Check each line of the data for "with" and select those that have it.

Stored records
---
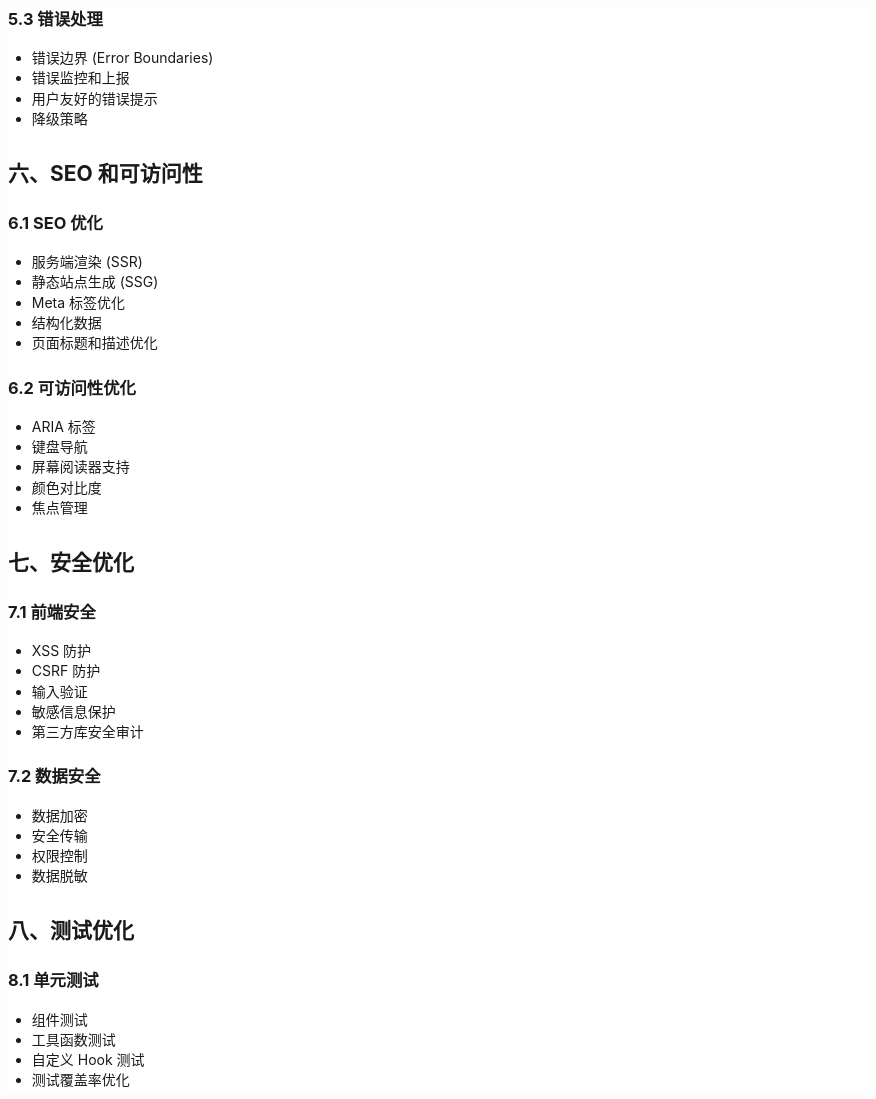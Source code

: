 ### 5.3 错误处理

- 错误边界 (Error Boundaries)
- 错误监控和上报
- 用户友好的错误提示
- 降级策略

## 六、SEO 和可访问性

### 6.1 SEO 优化

- 服务端渲染 (SSR)
- 静态站点生成 (SSG)
- Meta 标签优化
- 结构化数据
- 页面标题和描述优化

### 6.2 可访问性优化

- ARIA 标签
- 键盘导航
- 屏幕阅读器支持
- 颜色对比度
- 焦点管理

## 七、安全优化

### 7.1 前端安全

- XSS 防护
- CSRF 防护
- 输入验证
- 敏感信息保护
- 第三方库安全审计

### 7.2 数据安全

- 数据加密
- 安全传输
- 权限控制
- 数据脱敏

## 八、测试优化

### 8.1 单元测试

- 组件测试
- 工具函数测试
- 自定义 Hook 测试
- 测试覆盖率优化
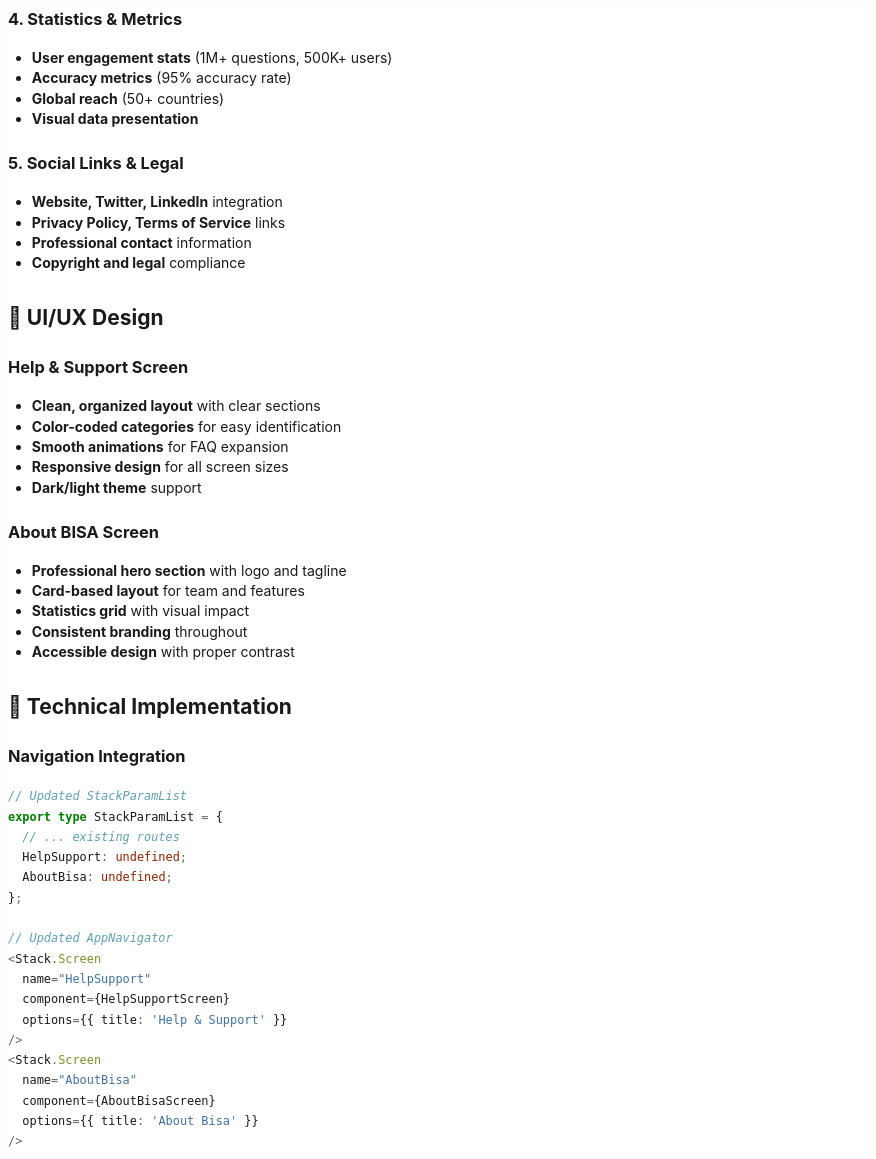 ### **4. Statistics & Metrics**
- **User engagement stats** (1M+ questions, 500K+ users)
- **Accuracy metrics** (95% accuracy rate)
- **Global reach** (50+ countries)
- **Visual data presentation**

### **5. Social Links & Legal**
- **Website, Twitter, LinkedIn** integration
- **Privacy Policy, Terms of Service** links
- **Professional contact** information
- **Copyright and legal** compliance

## 🎨 **UI/UX Design**

### **Help & Support Screen**
- **Clean, organized layout** with clear sections
- **Color-coded categories** for easy identification
- **Smooth animations** for FAQ expansion
- **Responsive design** for all screen sizes
- **Dark/light theme** support

### **About BISA Screen**
- **Professional hero section** with logo and tagline
- **Card-based layout** for team and features
- **Statistics grid** with visual impact
- **Consistent branding** throughout
- **Accessible design** with proper contrast

## 🔧 **Technical Implementation**

### **Navigation Integration**
```typescript
// Updated StackParamList
export type StackParamList = {
  // ... existing routes
  HelpSupport: undefined;
  AboutBisa: undefined;
};

// Updated AppNavigator
<Stack.Screen
  name="HelpSupport"
  component={HelpSupportScreen}
  options={{ title: 'Help & Support' }}
/>
<Stack.Screen
  name="AboutBisa"
  component={AboutBisaScreen}
  options={{ title: 'About Bisa' }}
/>
```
---
RESULT FOR THIS EXERCISE:
- **Clean, organized layout** with clear sections
- **Professional hero section** with logo and tagline
- **Statistics grid** with visual impact
- **Accessible design** with proper contrast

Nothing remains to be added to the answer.